CHAPTER XXX
To those who call vexations, VEXATIONS, as knowing what they are, there could not be a greater, than to be the best part of a day at _Lyons_, the most opulent and flourishing city in _France_, enriched with the most fragments of antiquity--and not be able to see it. To be withheld upon _any_ account, must be a vexation; but to be withheld _by_ a vexation----must certainly be, what philosophy justly calls
VEXATION upon VEXATION.
I had got my two dishes of milk coffee (which by the bye is excellently good for a consumption, but you must boil the milk and coffee together--otherwise ’tis only coffee and milk)--and as it was no more than eight in the morning, and the boat did not go off till noon, I had time to see enough of _Lyons_ to tire the patience of all the friends I had in the world with it. I will take a walk to the cathedral, said I, looking at my list, and see the wonderful mechanism of this great clock of _Lippius_ of _Basil_, in the first place----
Now, of all things in the world, I understand the least of mechanism ----I have neither genius, or taste, or fancy--and have a brain so entirely unapt for everything of that kind, that I solemnly declare I was never yet able to comprehend the principles of motion of a squirrel cage, or a common knife-grinder’s wheel--tho’ I have many an hour of my life look’d up with great devotion at the one--and stood by with as much patience as any christian ever could do, at the other----
I’ll go see the surprising movements of this great clock, said I, the very first thing I do: and then I will pay a visit to the great library of the Jesuits, and procure, if possible, a sight of the thirty volumes of the general history of _China_, wrote (not in the _Tartarean_, but) in the _Chinese_ language, and in the _Chinese_ character too.
Now I almost know as little of the _Chinese_ language, as I do of the mechanism of _Lippius’s_ clock-work; so, why these should have jostled themselves into the two first articles of my list ----I leave to the curious as a problem of Nature. I own it looks like one of her ladyship’s obliquities; and they who court her, are interested in finding out her humour as much as I.
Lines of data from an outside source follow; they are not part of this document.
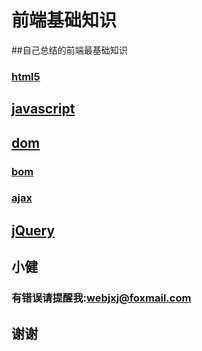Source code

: # 前端基础知识

##自己总结的前端最基础知识

### [html5](h5.md)

## [javascript](js.md)

## [dom](dom.md)

### [bom](bom.md)

### [ajax](ajax.md)

## [jQuery](jq.md)

## 小健
### 有错误请提醒我:webjxj@foxmail.com 
## 谢谢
When these curiosities are seen, quoth I, half addressing myself to my _valet de place_, who stood behind me----’twill be no hurt if we go to the church of St. _Irenæus_, and see the pillar to which _Christ_ was tied----and after that, the house where _Pontius Pilate_ lived----’Twas at the next town, said the _valet de place_--at _Vienne_; I am glad of it, said I, rising briskly from my chair, and walking across the room with strides twice as long as my usual pace---- “for so much the sooner shall I be at the _Tomb of the two lovers_.”
What was the cause of this movement, and why I took such long strides in uttering this ----I might leave to the curious too; but as no principle of clock-work is concerned in it----’twill be as well for the reader if I explain it myself.